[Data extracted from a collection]
# # # # # # #

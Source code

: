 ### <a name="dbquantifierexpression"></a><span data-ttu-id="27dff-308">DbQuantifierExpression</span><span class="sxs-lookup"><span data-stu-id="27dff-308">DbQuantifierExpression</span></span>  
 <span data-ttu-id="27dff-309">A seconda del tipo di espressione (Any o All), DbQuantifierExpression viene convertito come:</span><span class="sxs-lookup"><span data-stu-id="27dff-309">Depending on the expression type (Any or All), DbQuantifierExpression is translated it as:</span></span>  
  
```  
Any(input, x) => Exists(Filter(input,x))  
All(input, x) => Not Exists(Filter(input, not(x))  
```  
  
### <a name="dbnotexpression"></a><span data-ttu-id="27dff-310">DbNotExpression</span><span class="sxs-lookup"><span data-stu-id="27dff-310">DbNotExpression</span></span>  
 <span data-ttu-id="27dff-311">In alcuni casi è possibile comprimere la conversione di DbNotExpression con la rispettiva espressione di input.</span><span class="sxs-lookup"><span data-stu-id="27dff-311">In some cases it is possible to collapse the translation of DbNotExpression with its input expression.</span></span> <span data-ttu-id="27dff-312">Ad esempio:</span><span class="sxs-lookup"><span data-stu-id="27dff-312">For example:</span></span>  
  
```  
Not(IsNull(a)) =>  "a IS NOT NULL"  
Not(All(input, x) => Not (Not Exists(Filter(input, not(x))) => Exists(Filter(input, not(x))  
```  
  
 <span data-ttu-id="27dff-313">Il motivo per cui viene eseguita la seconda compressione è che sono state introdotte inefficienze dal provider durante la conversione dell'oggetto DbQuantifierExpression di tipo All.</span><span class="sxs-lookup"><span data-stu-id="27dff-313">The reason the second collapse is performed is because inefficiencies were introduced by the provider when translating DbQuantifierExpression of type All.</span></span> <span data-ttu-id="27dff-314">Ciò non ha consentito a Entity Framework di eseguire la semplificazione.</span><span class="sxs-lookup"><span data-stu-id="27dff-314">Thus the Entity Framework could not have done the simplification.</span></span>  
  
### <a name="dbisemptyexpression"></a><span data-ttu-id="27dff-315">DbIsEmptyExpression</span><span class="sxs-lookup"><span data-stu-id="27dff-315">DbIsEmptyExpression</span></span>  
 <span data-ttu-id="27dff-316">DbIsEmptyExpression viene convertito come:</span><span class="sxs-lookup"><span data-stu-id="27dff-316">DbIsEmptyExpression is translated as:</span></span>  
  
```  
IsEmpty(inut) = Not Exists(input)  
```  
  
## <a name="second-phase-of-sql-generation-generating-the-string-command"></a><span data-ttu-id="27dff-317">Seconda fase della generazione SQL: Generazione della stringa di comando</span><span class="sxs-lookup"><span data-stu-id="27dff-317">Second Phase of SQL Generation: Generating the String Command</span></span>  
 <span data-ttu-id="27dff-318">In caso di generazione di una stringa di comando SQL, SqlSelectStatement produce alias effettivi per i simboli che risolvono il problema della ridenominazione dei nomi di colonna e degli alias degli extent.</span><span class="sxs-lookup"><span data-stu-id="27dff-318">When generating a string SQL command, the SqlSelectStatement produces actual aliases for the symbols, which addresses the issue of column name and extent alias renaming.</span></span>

# # # # # # #

For the records above, state the count of lines where "Filter" appears, without any other text.

> [SOLUTION TO THIS PROBLEM]
3